>>> DESCRIPTION
>>> The humanize_number() function will convert the signed integer
>>> <value> to a string, which will write at most <buf_len> bytes
>>> to the output <buffer>. The format of the output string
>>> is described by the <fmt> string.
>>>
>>> Conversion Specification
>>> The <fmt> string determines how <value> will be formatted to
>>> the output in a fashion similar to sprintf(). Each conversion
>>> specifier within the string consists of the % character, after
>>> which the following appear in sequence:
>>>
>
> Why is there no way to request that a % character be included in the
> output.
>
>
Indeed ... '%%' would permit to have the '%' char to be included.
>>> o One or more of the following modifiers:
>>>
>
> Did you mean "Zero or more" rather than "One or more"? Most of the
> examples don't contain any modifiers.
>
>
Yes.
>>> o An optional decimal length. If the result is smaller,
>>> the output will be padded according to the modifiers
>>> if present, otherwise the result will be space-padded.
>>>
>
> If no length is specified, why is there any padding? Most of the
> examples don't show padding characters even though this says spaces
> will be added???
>
>
Yes, of course, if no length is specified, no padding is done.
>>> o An optional decimal precision, expressed as .# where
>>> # is an unsigned decimal integer. When not specified,
>>> three digits is the default precision.
>>>
>
> Am I correct in assuming that .0 also suppresses the radix character?
> Am I also correct in assuming that if the # modifier above causes all
> zero characters after the radix character to be suppressed the radix
> character will also be suppressed?
>
Yes
>>> o An optional 'b' character, which will express the result
>>> as radix-2 rather than radix-10 (radix 2 uses 1024^N
>>> whereas the default of radix 10 uses 1000^N to convert
>>> the number).
>>> o An optional unit character, from the following set:
>>> 'A' : the unit is choosen automatically for the best
>>> human-readable result. The integer part of the
>>> result will be between 0 and 999 when radix-10
>>> is used for the conversion, or 0 to 1023 when
>>> radix-2 is used for the conversion.
>>> 'N' : use no metric unit for conversion.
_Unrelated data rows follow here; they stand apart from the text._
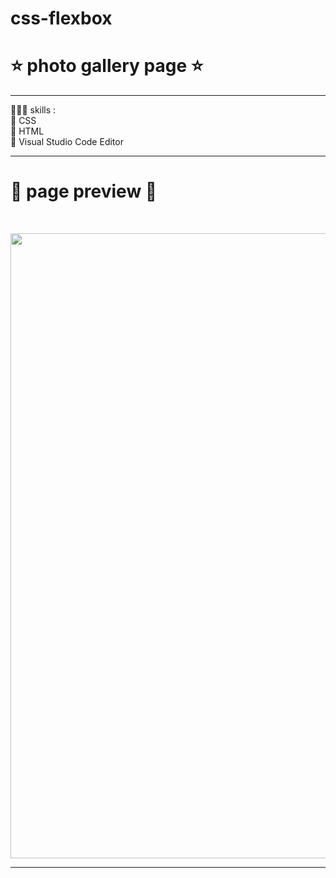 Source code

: # css-flexbox
<h1> ⭐️ photo gallery page ⭐️</h1>   <hr>

👩🏻‍💻 skills :  <br>
📎   CSS  <br>
📎   HTML <br>
📎 Visual Studio Code Editor  <br> <hr>

<h1>💫  page preview 💫 </h1> <br>

<img width="1000" src="https://github.com/JomanahMohammed/css-flexbox/assets/113805329/83ff244e-4b08-411a-9f72-292325b32e23" ><br> <hr>

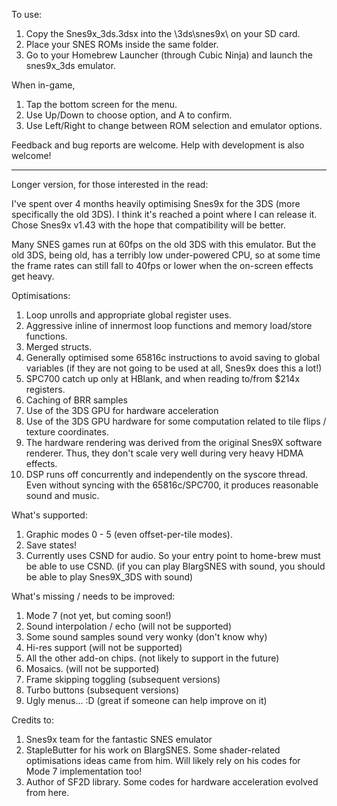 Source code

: To use:
1. Copy the Snes9x_3ds.3dsx into the \3ds\snes9x\ on your SD card. 
2. Place your SNES ROMs inside the same folder.
3. Go to your Homebrew Launcher (through Cubic Ninja) and launch the snes9x_3ds emulator.

When in-game,
1. Tap the bottom screen for the menu.
2. Use Up/Down to choose option, and A to confirm. 
3. Use Left/Right to change between ROM selection and emulator options.

Feedback and bug reports are welcome. Help with development is also welcome!


-------------------------------------------------------------------------------------------------------

Longer version, for those interested in the read:

I've spent over 4 months heavily optimising Snes9x for the 3DS (more specifically the old 3DS). I think it's reached a point where I can release it. Chose Snes9x v1.43 with the hope that compatibility will be better. 

Many SNES games run at 60fps on the old 3DS with this emulator. But the old 3DS, being old, has a terribly low under-powered CPU, so at some time the frame rates can still fall to 40fps or lower when the on-screen effects get heavy.

Optimisations:
1. Loop unrolls and appropriate global register uses.
2. Aggressive inline of innermost loop functions and memory load/store functions.
3. Merged structs. 
4. Generally optimised some 65816c instructions to avoid saving to global variables 
(if they are not going to be used at all, Snes9x does this a lot!)
4. SPC700 catch up only at HBlank, and when reading to/from $214x registers.
5. Caching of BRR samples
6. Use of the 3DS GPU for hardware acceleration
7. Use of the 3DS GPU hardware for some computation related to tile flips / texture coordinates.
8. The hardware rendering was derived from the original Snes9X software renderer. 
Thus, they don't scale very well during very heavy HDMA effects.
9. DSP runs off concurrently and independently on the syscore thread. 
Even without syncing with the 65816c/SPC700, it produces reasonable sound and music.

What's supported:
1. Graphic modes 0 - 5 (even offset-per-tile modes).
2. Save states!
3. Currently uses CSND for audio. So your entry point to home-brew must be able to use CSND.
(if you can play BlargSNES with sound, you should be able to play Snes9X_3DS with sound)

What's missing / needs to be improved:
1. Mode 7 (not yet, but coming soon!)
2. Sound interpolation / echo (will not be supported)
3. Some sound samples sound very wonky (don't know why)
4. Hi-res support (will not be supported)
5. All the other add-on chips. (not likely to support in the future)
6. Mosaics. (will not be supported)
7. Frame skipping toggling (subsequent versions)
8. Turbo buttons (subsequent versions)
9. Ugly menus... :D (great if someone can help improve on it)

Credits to:
1. Snes9x team for the fantastic SNES emulator
2. StapleButter for his work on BlargSNES. 
Some shader-related optimisations ideas came from him. 
Will likely rely on his codes for Mode 7 implementation too!
3. Author of SF2D library. Some codes for hardware acceleration evolved from here. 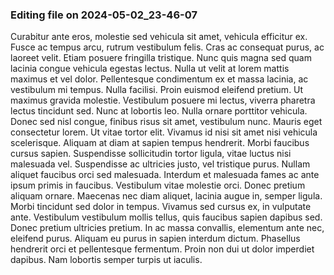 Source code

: 

### Editing file on 2024-05-02_23-46-07

Curabitur ante eros, molestie sed vehicula sit amet, vehicula efficitur ex. Fusce ac tempus arcu, rutrum vestibulum felis. Cras ac consequat purus, ac laoreet velit. Etiam posuere fringilla tristique. Nunc quis magna sed quam lacinia congue vehicula egestas lectus. Nulla ut velit at lorem mattis maximus et vel dolor. Pellentesque condimentum ex et massa lacinia, ac vestibulum mi tempus. Nulla facilisi. Proin euismod eleifend pretium.
Ut maximus gravida molestie. Vestibulum posuere mi lectus, viverra pharetra lectus tincidunt sed. Nunc at lobortis leo. Nulla ornare porttitor vehicula. Donec sed nisl congue, finibus risus sit amet, vestibulum nunc. Mauris eget consectetur lorem. Ut vitae tortor elit. Vivamus id nisi sit amet nisi vehicula scelerisque. Aliquam at diam at sapien tempus hendrerit. Morbi faucibus cursus sapien. Suspendisse sollicitudin tortor ligula, vitae luctus nisi malesuada vel. Suspendisse ac ultricies justo, vel tristique purus. Nullam aliquet faucibus orci sed malesuada. Interdum et malesuada fames ac ante ipsum primis in faucibus. Vestibulum vitae molestie orci.
Donec pretium aliquam ornare. Maecenas nec diam aliquet, lacinia augue in, semper ligula. Morbi tincidunt sed dolor in tempus. Vivamus sed cursus ex, in vulputate ante. Vestibulum vestibulum mollis tellus, quis faucibus sapien dapibus sed. Donec pretium ultricies pretium. In ac massa convallis, elementum ante nec, eleifend purus. Aliquam eu purus in sapien interdum dictum. Phasellus hendrerit orci et pellentesque fermentum. Proin non dui ut dolor imperdiet dapibus. Nam lobortis semper turpis ut iaculis.


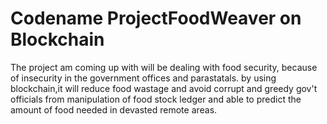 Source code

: # Codename ProjectFoodWeaver on Blockchain
The project am coming up with will be dealing with food security, because of insecurity
in the government offices and parastatals.
by using blockchain,it will reduce food wastage and avoid corrupt  and greedy gov't officials
from manipulation of food stock ledger and able to predict the amount of food needed in devasted
remote areas.
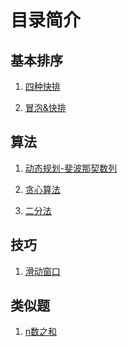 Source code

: # 目录简介

## 基本排序
1. <a href="https://github.com/AK-Shuai/LeetCode/blob/main/%E7%BB%8F%E5%85%B8%E4%B8%AD%E7%BB%8F%E5%85%B8/%E5%9B%9B%E7%A7%8D%E5%BF%AB%E6%8E%92python.md" target="_blank">四种快排</a>

2. <a href="https://github.com/AK-Shuai/LeetCode/blob/main/%E7%BB%8F%E5%85%B8%E4%B8%AD%E7%BB%8F%E5%85%B8/%E5%86%92%E6%B3%A1%26%E5%BF%AB%E6%8E%92.md" target="_blank">冒泡&快排</a>

## 算法
1. <a href="https://github.com/AK-Shuai/LeetCode/blob/main/%E7%BB%8F%E5%85%B8%E4%B8%AD%E7%BB%8F%E5%85%B8/%E5%8A%A8%E6%80%81%E8%A7%84%E5%88%92-%E6%96%90%E6%B3%A2%E9%82%A3%E5%A5%91%E6%95%B0%E5%88%97.md" target="_blank">动态规划-斐波那契数列</a>

2. <a href="https://github.com/AK-Shuai/LeetCode/blob/main/%E7%BB%8F%E5%85%B8%E4%B8%AD%E7%BB%8F%E5%85%B8/%E8%B4%AA%E5%BF%83%E7%AE%97%E6%B3%95.md" target="_blank">贪心算法</a>

3. <a href="https://github.com/AK-Shuai/LeetCode/blob/main/%E7%BB%8F%E5%85%B8%E4%B8%AD%E7%BB%8F%E5%85%B8/%E4%BA%8C%E5%88%86%E6%B3%95.md" target="_blank">二分法</a>

## 技巧

1. <a href="https://github.com/AK-Shuai/LeetCode/blob/main/%E7%BB%8F%E5%85%B8%E4%B8%AD%E7%BB%8F%E5%85%B8/%E6%BB%91%E5%8A%A8%E7%AA%97%E5%8F%A3.md" target="_blank">滑动窗口</a>


## 类似题

1. <a href="https://github.com/AK-Shuai/LeetCode/blob/main/%E7%BB%8F%E5%85%B8%E4%B8%AD%E7%BB%8F%E5%85%B8/n%E6%95%B0%E4%B9%8B%E5%92%8C.md" target="_blank">n数之和</a>
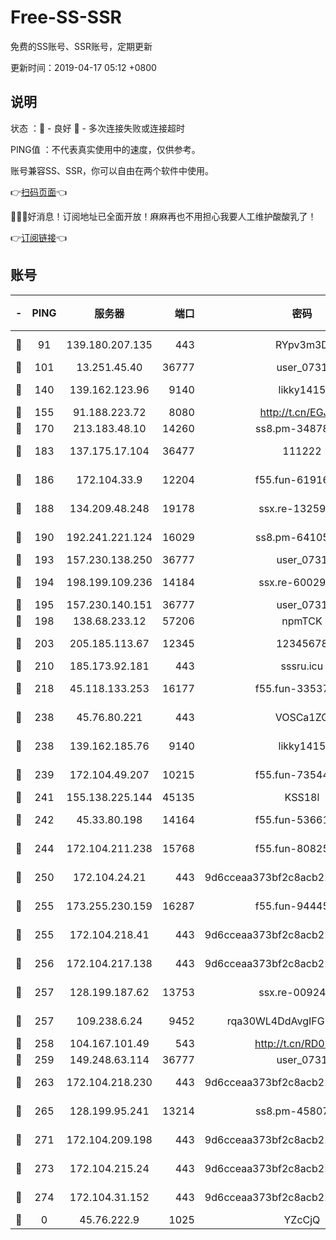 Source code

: # Free-SS-SSR

免费的SS账号、SSR账号，定期更新

更新时间：2019-04-17 05:12 +0800

## 说明

状态     ：🙂 - 良好 🙁 - 多次连接失败或连接超时

PING值   ：不代表真实使用中的速度，仅供参考。

账号兼容SS、SSR，你可以自由在两个软件中使用。

👉[扫码页面](https://liesauer.github.io/Free-SS-SSR/)👈

🎉🎉🎉好消息！订阅地址已全面开放！麻麻再也不用担心我要人工维护酸酸乳了！

👉[订阅链接](https://www.liesauer.net/yogurt/subscribe?ACCESS_TOKEN=DAYxR3mMaZAsaqUb)👈

## 账号

|-|PING|服务器|端口|密码|加密方式|区域|
|:----:|:----:|:-----:|-----:|:----:|:----:|:----:|
|🙂|91|139.180.207.135|443|RYpv3m3D|aes-256-cfb|JP|
|🙂|101|13.251.45.40|36777|user_0731|chacha20|SG|
|🙂|140|139.162.123.96|9140|likky1415|aes-256-cfb|JP|
|🙂|155|91.188.223.72|8080|http://t.cn/EGJIyrl|rc4-md5|RU|
|🙂|170|213.183.48.10|14260|ss8.pm-34878771|rc4-md5|RU|
|🙂|183|137.175.17.104|36477|111222|aes-256-cfb|US|
|🙂|186|172.104.33.9|12204|f55.fun-61916609|aes-256-cfb|SG|
|🙂|188|134.209.48.248|19178|ssx.re-13259815|aes-256-cfb|US|
|🙂|190|192.241.221.124|16029|ss8.pm-64105106|aes-256-cfb|US|
|🙂|193|157.230.138.250|36777|user_0731|chacha20|US|
|🙂|194|198.199.109.236|14184|ssx.re-60029667|aes-256-cfb|US|
|🙂|195|157.230.140.151|36777|user_0731|chacha20|US|
|🙂|198|138.68.233.12|57206|npmTCK|rc4-md5|US|
|🙂|203|205.185.113.67|12345|12345678|aes-256-cfb|US|
|🙂|210|185.173.92.181|443|sssru.icu|rc4-md5|RU|
|🙂|218|45.118.133.253|16177|f55.fun-33537237|aes-256-cfb|SG|
|🙂|238|45.76.80.221|443|VOSCa1ZG|aes-256-cfb|DE|
|🙂|238|139.162.185.76|9140|likky1415|aes-256-cfb|DE|
|🙂|239|172.104.49.207|10215|f55.fun-73544933|aes-256-cfb|SG|
|🙂|241|155.138.225.144|45135|KSS18l|rc4-md5|US|
|🙂|242|45.33.80.198|14164|f55.fun-53661570|aes-256-cfb|US|
|🙂|244|172.104.211.238|15768|f55.fun-80825568|aes-256-cfb|US|
|🙂|250|172.104.24.21|443|9d6cceaa373bf2c8acb22e60b6a58be6|aes-256-cfb|US|
|🙂|255|173.255.230.159|16287|f55.fun-94445716|aes-256-cfb|US|
|🙂|255|172.104.218.41|443|9d6cceaa373bf2c8acb22e60b6a58be6|aes-256-cfb|US|
|🙂|256|172.104.217.138|443|9d6cceaa373bf2c8acb22e60b6a58be6|aes-256-cfb|US|
|🙂|257|128.199.187.62|13753|ssx.re-00924872|aes-256-cfb|SG|
|🙂|257|109.238.6.24|9452|rqa30WL4DdAvgIFG6Fs3znzTa|aes-256-cfb|FR|
|🙂|258|104.167.101.49|543|http://t.cn/RD0D7sx|rc4-md5|CA|
|🙂|259|149.248.63.114|36777|user_0731|chacha20|CA|
|🙂|263|172.104.218.230|443|9d6cceaa373bf2c8acb22e60b6a58be6|aes-256-cfb|US|
|🙂|265|128.199.95.241|13214|ss8.pm-45807279|aes-256-cfb|SG|
|🙂|271|172.104.209.198|443|9d6cceaa373bf2c8acb22e60b6a58be6|aes-256-cfb|US|
|🙂|273|172.104.215.24|443|9d6cceaa373bf2c8acb22e60b6a58be6|aes-256-cfb|US|
|🙂|274|172.104.31.152|443|9d6cceaa373bf2c8acb22e60b6a58be6|aes-256-cfb|US|
|🙁|0|45.76.222.9|1025|YZcCjQ|rc4-md5|JP|
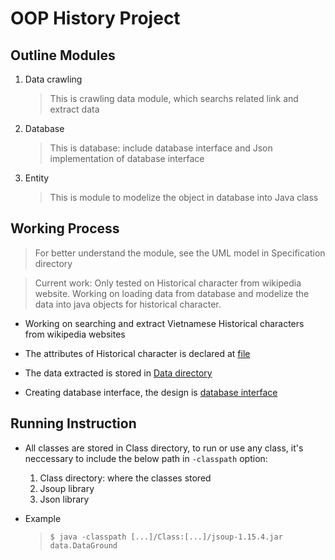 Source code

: 
# OOP History Project


## Outline Modules

1. Data crawling

	> This is crawling data module, which searchs related link and extract data

2. Database

	> This is database: include database interface and Json implementation of database interface

3. Entity

	> This is module to modelize the object in database into Java class


## Working Process

> For better understand the module, see the UML model in Specification directory

> Current work: Only tested on Historical character from wikipedia website. Working on loading data from database and modelize the data into java objects for historical character.

- Working on searching and extract Vietnamese Historical characters from wikipedia websites

- The attributes of Historical character is declared at [file](./Data/DataConfigure/attributeHistoricalCharacter.json)

- The data extracted is stored in [Data directory](./Data/Database/historical-character/)

- Creating database interface, the design is [database interface](./Source/data/database/)


## Running Instruction

- All classes are stored in Class directory, to run or use any class, it's neccessary to include the below path in `-classpath` option:
	
	1. Class directory: where the classes stored
	2. Jsoup library
	3. Json library 


- Example
	
	> `$ java -classpath [...]/Class:[...]/jsoup-1.15.4.jar data.DataGround`

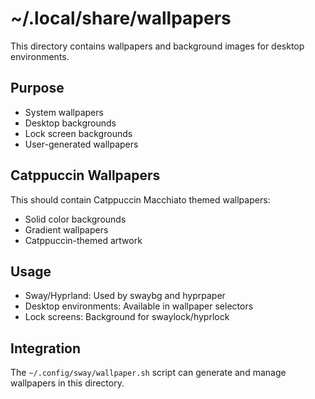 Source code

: # ~/.local/share/wallpapers

This directory contains wallpapers and background images for desktop environments.

## Purpose
- System wallpapers
- Desktop backgrounds
- Lock screen backgrounds
- User-generated wallpapers

## Catppuccin Wallpapers
This should contain Catppuccin Macchiato themed wallpapers:
- Solid color backgrounds
- Gradient wallpapers
- Catppuccin-themed artwork

## Usage
- Sway/Hyprland: Used by swaybg and hyprpaper
- Desktop environments: Available in wallpaper selectors
- Lock screens: Background for swaylock/hyprlock

## Integration
The `~/.config/sway/wallpaper.sh` script can generate and manage wallpapers in this directory.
>>> 'K' : use the metric unit of kilo.
>>> 'M' : use the metric unit of mega.
>>> 'G' : use the metric unit of giga.
>>> 'P' : use the metric unit of peta.
>>> 'T' : use the metric unit of tera.
>>> 'E' : use the metric unit of exa.
>>>
>
> Shouldn't you also specify lowercase versions of these unit characters
> to produce lowercase characters in the output?
>
>
There have been many questions regarding the unit chars, I have no
answer yet.
>>> RETURN VALUE
>>> The humanize_number() function returns the number of bytes
>>> written into <buffer> if less than or equal to <buf_len>,
>>> otherwise returns the number of bytes that would have been
>>> written to <buffer> if <buf_len> had been sufficiently large.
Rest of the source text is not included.